Dataset records:

┏━━

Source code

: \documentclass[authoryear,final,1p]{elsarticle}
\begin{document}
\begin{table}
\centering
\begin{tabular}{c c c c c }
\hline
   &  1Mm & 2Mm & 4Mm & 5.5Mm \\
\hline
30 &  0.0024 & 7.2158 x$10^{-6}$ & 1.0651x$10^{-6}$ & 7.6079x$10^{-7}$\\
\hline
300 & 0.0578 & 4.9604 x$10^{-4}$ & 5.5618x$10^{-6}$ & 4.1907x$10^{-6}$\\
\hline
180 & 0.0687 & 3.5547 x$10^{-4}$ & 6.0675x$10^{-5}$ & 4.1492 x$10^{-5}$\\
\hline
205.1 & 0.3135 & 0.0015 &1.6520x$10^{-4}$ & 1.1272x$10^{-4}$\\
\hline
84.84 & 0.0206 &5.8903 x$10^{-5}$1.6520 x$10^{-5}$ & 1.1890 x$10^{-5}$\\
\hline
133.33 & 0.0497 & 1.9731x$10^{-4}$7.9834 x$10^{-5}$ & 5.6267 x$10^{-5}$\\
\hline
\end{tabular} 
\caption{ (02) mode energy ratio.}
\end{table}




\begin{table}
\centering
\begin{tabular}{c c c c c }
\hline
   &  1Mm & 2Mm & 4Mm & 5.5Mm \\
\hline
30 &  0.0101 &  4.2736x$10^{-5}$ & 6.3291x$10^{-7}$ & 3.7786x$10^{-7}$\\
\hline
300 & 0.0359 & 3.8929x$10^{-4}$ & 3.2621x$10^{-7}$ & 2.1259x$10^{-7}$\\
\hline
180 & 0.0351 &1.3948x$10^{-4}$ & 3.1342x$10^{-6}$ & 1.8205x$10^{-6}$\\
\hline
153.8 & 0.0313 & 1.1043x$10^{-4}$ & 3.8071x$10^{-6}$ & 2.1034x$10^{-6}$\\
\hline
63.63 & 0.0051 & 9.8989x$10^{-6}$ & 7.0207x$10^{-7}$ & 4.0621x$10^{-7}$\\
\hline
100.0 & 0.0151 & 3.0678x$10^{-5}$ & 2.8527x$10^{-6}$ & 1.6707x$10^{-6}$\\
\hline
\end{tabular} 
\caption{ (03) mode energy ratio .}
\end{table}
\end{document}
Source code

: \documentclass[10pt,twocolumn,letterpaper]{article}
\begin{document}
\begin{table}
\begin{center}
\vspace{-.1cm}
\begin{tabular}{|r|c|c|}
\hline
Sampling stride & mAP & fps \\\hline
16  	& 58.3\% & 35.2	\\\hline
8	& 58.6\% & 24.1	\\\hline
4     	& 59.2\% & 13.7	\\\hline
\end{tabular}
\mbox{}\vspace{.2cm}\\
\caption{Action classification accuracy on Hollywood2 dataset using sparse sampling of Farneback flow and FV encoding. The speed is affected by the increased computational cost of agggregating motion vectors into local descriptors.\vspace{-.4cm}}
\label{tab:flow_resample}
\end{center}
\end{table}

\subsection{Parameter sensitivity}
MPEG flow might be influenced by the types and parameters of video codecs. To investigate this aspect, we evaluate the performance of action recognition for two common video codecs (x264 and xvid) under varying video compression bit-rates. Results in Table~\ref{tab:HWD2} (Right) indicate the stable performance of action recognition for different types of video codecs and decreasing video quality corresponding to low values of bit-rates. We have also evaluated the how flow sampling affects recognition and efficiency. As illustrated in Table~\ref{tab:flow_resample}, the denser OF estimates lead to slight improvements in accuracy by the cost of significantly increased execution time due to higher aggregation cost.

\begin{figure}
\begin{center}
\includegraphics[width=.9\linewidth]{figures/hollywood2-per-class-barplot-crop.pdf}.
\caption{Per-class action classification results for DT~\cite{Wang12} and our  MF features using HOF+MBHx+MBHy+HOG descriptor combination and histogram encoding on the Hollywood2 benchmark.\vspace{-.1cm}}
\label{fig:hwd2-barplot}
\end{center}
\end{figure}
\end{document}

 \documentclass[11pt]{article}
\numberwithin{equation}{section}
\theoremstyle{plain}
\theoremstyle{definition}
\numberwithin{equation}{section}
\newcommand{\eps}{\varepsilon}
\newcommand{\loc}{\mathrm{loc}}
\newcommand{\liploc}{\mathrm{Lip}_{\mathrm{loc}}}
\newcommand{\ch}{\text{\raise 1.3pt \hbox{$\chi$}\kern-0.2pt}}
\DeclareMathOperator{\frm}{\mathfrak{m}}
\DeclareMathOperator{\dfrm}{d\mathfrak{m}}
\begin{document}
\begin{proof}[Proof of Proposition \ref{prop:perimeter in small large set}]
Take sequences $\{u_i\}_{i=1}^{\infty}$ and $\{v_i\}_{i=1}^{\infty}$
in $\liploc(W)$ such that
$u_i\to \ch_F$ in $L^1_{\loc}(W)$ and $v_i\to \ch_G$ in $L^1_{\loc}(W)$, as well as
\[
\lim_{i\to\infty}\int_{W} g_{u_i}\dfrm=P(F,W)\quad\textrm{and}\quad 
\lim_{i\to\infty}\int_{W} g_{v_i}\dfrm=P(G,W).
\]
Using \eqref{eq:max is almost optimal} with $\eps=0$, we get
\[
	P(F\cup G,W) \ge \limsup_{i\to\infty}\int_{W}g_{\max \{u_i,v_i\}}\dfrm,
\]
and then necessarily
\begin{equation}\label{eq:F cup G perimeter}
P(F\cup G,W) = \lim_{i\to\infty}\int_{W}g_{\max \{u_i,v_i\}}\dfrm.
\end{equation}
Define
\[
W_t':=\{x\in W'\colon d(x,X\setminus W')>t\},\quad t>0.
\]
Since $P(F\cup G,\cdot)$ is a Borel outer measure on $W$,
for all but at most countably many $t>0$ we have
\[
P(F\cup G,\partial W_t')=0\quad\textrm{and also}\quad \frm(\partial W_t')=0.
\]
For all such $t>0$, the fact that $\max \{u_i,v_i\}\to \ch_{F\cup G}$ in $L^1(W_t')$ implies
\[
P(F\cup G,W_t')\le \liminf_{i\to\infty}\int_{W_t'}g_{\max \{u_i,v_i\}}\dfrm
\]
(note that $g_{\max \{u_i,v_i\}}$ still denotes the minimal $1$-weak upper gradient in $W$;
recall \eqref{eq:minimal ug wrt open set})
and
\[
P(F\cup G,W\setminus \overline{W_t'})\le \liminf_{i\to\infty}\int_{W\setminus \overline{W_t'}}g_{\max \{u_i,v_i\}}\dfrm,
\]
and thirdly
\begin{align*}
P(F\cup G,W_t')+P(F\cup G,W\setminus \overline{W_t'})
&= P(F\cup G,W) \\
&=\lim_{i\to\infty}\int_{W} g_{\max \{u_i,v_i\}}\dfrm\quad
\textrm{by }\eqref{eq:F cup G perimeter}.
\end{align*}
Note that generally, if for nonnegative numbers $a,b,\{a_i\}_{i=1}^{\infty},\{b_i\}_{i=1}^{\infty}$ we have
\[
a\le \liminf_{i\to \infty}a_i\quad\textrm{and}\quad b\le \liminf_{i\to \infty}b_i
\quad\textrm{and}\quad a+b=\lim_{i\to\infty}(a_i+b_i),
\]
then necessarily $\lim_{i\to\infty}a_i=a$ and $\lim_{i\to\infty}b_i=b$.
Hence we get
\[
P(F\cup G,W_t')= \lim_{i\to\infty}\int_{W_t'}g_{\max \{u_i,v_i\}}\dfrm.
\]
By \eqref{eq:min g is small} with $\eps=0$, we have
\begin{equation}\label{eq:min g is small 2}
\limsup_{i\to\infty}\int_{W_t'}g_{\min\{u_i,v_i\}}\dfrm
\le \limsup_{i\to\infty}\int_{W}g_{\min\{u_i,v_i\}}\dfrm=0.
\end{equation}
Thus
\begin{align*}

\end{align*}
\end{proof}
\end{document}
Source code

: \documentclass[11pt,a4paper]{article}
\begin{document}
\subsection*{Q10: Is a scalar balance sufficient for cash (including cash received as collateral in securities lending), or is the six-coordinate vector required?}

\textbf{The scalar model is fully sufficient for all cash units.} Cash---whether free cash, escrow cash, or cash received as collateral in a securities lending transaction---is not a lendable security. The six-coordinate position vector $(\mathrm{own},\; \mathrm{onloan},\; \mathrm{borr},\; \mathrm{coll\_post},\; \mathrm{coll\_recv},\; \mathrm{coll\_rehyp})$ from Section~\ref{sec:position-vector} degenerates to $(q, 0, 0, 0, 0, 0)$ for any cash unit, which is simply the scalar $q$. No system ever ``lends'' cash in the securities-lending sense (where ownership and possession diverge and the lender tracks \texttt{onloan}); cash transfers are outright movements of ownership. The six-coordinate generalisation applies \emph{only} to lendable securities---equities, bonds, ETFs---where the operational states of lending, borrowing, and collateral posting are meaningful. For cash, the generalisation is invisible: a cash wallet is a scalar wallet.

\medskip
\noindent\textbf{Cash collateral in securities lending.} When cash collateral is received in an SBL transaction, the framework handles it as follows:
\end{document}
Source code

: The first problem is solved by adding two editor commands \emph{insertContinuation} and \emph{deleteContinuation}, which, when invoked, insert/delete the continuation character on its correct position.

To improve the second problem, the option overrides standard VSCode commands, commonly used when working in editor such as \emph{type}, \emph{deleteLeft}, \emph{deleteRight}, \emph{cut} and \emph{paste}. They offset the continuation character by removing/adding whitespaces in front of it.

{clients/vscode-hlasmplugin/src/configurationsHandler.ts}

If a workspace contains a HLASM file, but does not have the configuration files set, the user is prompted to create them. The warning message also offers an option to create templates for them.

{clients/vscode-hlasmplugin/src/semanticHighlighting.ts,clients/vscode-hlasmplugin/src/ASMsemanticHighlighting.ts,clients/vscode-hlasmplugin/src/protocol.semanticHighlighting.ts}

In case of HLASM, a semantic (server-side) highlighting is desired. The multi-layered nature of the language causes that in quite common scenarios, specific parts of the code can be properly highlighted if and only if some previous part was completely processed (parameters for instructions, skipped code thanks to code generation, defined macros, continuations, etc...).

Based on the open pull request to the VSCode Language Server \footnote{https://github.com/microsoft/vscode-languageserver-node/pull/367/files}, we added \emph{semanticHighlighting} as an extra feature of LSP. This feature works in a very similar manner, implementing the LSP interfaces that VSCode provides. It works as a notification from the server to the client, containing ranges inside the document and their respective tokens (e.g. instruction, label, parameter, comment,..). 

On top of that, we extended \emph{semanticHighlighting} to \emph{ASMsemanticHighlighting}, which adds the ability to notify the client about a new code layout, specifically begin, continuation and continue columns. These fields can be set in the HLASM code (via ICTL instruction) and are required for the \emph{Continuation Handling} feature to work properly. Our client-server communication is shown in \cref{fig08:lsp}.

┗━━

TO DO: Gather up the lines containing the word "small" from these records and copy them.

PROBLEM SOLUTION:
\begin{proof}[Proof of Proposition \ref{prop:perimeter in small large set}]
By \eqref{eq:min g is small} with $\eps=0$, we have
\begin{equation}\label{eq:min g is small 2}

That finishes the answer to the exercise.